Siempre le había
gustado observar a su mujer cuando ella no se percataba de ello; como ahora,
que la contempla sobre la cama, en silencio, con la tenue luz de la lamparilla
de la mesita de noche reflejada en su cuerpo. Ahora la observa, como en tantas
otras ocasiones. Contempla su figura como quien disfruta de una obra de arte,
embelesado por tanta belleza. La mente le trajo el recuerdo del momento en que
la vio por primera vez. La descubrió entre un grupo de mozas en la verbena de
las fiestas del pueblo. ¡Cuánto hace ya! Él la vio de espaldas: el castaño cabello,
liso y largo, le caía sobre los hombros; la cintura estrecha; anchas las
caderas, bailando al compas de la música de la orquestilla. Durante un largo
rato recorrió su silueta con la mirada, dibujando con esmero cada una de sus
líneas, grabándolas para siempre en su memoria. No necesitó más para sentir por
ella el súbito acelerón de sus pulsaciones. Entonces ella se volvió y lo miró
fugazmente; pocos pasos les separaban. Pudo ver su rostro: su cara afilada; sus
pequeños ojos oscuros; su nariz imperfecta; sus labios carnosos. Aquellos
rasgos absolutamente normales formaban el más hermoso rostro.
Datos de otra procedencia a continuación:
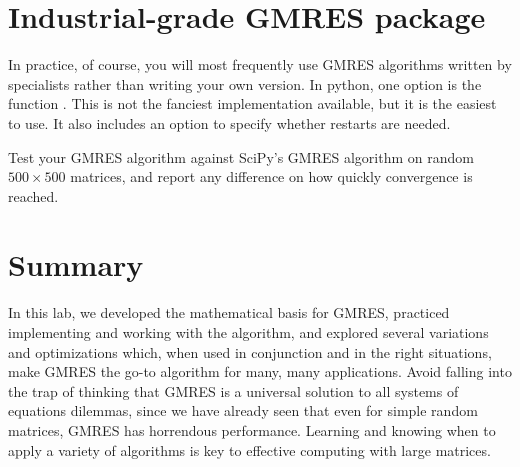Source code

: \section*{Industrial-grade GMRES package}
In practice, of course, you will most frequently use GMRES algorithms written by specialists rather than writing your own version.
In python, one option is the function .
This is not the fanciest implementation available, but it is the easiest to use.
It also includes an option to specify whether restarts are needed.

\begin{problem}
Test your GMRES algorithm against SciPy's GMRES algorithm on random $500\times 500$ matrices, and report any difference on how quickly convergence is reached.
\label{prob:GMRES4}
\end{problem}

\section*{Summary}
In this lab, we developed the mathematical basis for GMRES, practiced implementing and working with the algorithm, and explored several variations and optimizations which, when used in conjunction and in the right situations, make GMRES the go-to algorithm for many, many applications.
Avoid falling into the trap of thinking that GMRES is a universal solution to all systems of equations dilemmas, since we have already seen that even for simple random matrices, GMRES has horrendous performance.
Learning and knowing when to apply a variety of algorithms is key to effective computing with large matrices.
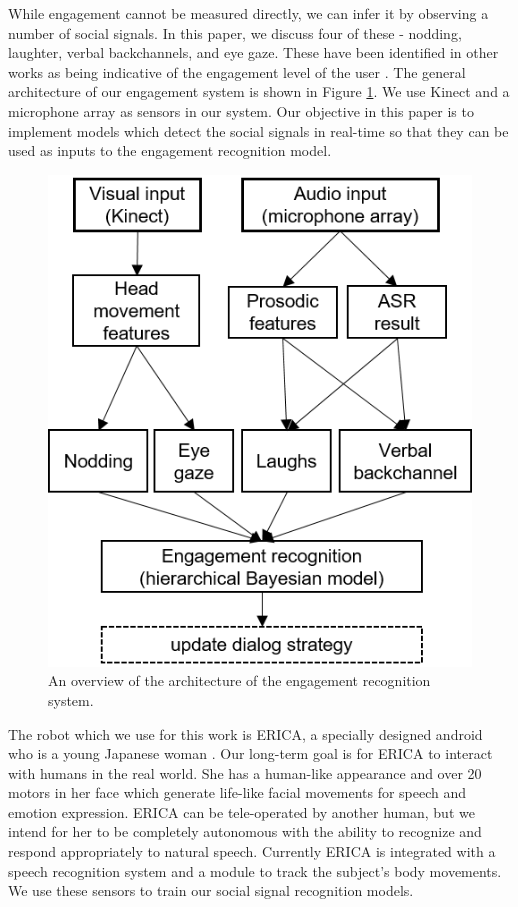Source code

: \documentclass[letterpaper]{article} %
\begin{document}
While engagement cannot be measured directly, we can infer it by observing a number of social signals. In this paper, we discuss four of these - nodding, laughter, verbal backchannels, and eye gaze. These have been identified in other works as being indicative of the engagement level of the user \cite{Rich2010,Xu2013,Oertel2015}. The general architecture of our engagement system is shown in Figure \ref{engagementmodel}. We use Kinect and a microphone array as sensors in our system. Our objective in this paper is to implement models which detect the social signals in real-time so that they can be used as inputs to the engagement recognition model.

\begin{figure}
\centering
\includegraphics{engagementmodel.png}
\caption{An overview of the architecture of the engagement recognition system.}
\label{engagementmodel}
\end{figure}

The robot which we use for this work is ERICA, a specially designed android who is a young Japanese woman \cite{Glas2016}. Our long-term goal is for ERICA to interact with humans in the real world. She has a human-like appearance and over 20 motors in her face which generate life-like facial movements for speech and emotion expression. ERICA can be tele-operated by another human, but we intend for her to be completely autonomous with the ability to recognize and respond appropriately to natural speech. Currently ERICA is integrated with a speech recognition system and a module to track the subject's body movements. We use these sensors to train our social signal recognition models.
\end{document}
Él se enamoró al
instante. Ella se hizo de rogar. ¡Y tanto que se hizo de rogar! Un año de
paciente espera, de decenas de ramilletes de flores y multitud de malos poemas
de amor.
Él sabe que fue su
constancia, su amabilidad, su sentido del humor. Una vez le dijo ella: “Me
gusta tanto que me hagas reír, que hasta empiezas a parecerme guapo”. “¡Qué
traviesa era ella entonces!”, piensa él, al recordarlo. Ahora vuelve a mirarla…
y le llega otro recuerdo, imborrable. La noche de bodas. Un casto beso al
encontrarse y otro al despedirse, cada vez que se veían para pasear por la
calle principal del pueblo o para ir al cine del pueblo de al lado. Eso era
todo lo que ella le ofreció durante el año eterno que duró el noviazgo. Recatada,
siempre extremadamente recatada. Pero en la noche de bodas surgió una mujer
atrevida y pasional. Muy pasional. Él suspira cerrando los ojos un instante,
imaginándola desnuda frete a él aquella primera vez... Y luego fue a mejor. La
confianza entre ambos se acrecentó con el tiempo. Ella siguió siendo muy
pasional pero más atrevida. Sus juegos lo volvían loco. Cuánto le gusta ella.
Cuánto la deseó siempre. La noche de bodas descubrió su cuerpo; el tacto de su
piel; el sabor de su boca; su olor. La noche de bodas fue el comienzo del resto
de su vida. Nunca ha deseado a otra mujer, ni por asomo, como desea a su
esposa. Nunca pensó que pudiese desearse tanto a una mujer.
Con el paso de los
años aquella pasión y aquellos atrevidos juegos se fueron tornando en caricias sensuales
y expresiones de cariño, en sosegadas manifestaciones de amor. Y él siguió
amando y deseando a su esposa, como en la noche de bodas; y siguió admirando su
cuerpo, su cintura estrecha y sus anchas caderas. No haber tenido hijos, sin
duda, la favoreció. Y quizá, también el no haber tenido hijos los mantuvo
siempre tan unidos, tan pendientes el uno del otro. “No tener que compartir tu
amor con nadie más que con tu esposa y ella contigo… quizá…“, piensa él,
frunciendo el ceño y poniendo morros. “De cualquier forma, no hemos tenido
hijos porque no lo ha querido Dios”, murmura él, consolándose.
Él vuelve a mirar a
su esposa tendida sobre la cama. Recorre su silueta con la mirada, disfrutando
como el primer día, pero sintiendo mucho más amor. Entonces siente mareo,
náuseas; le duelen los ojos, los riñones y se siente desfallecer. “Es normal
—piensa—, llevo… ¿tres o cuatro días sin comer nada?, y apenas he bebido dos
tragos de agua… Además, el olor ya se hace insoportable… Pobrecita mía, quizá
vaya siendo hora de decirnos adiós y… llamar… a la funeraria”.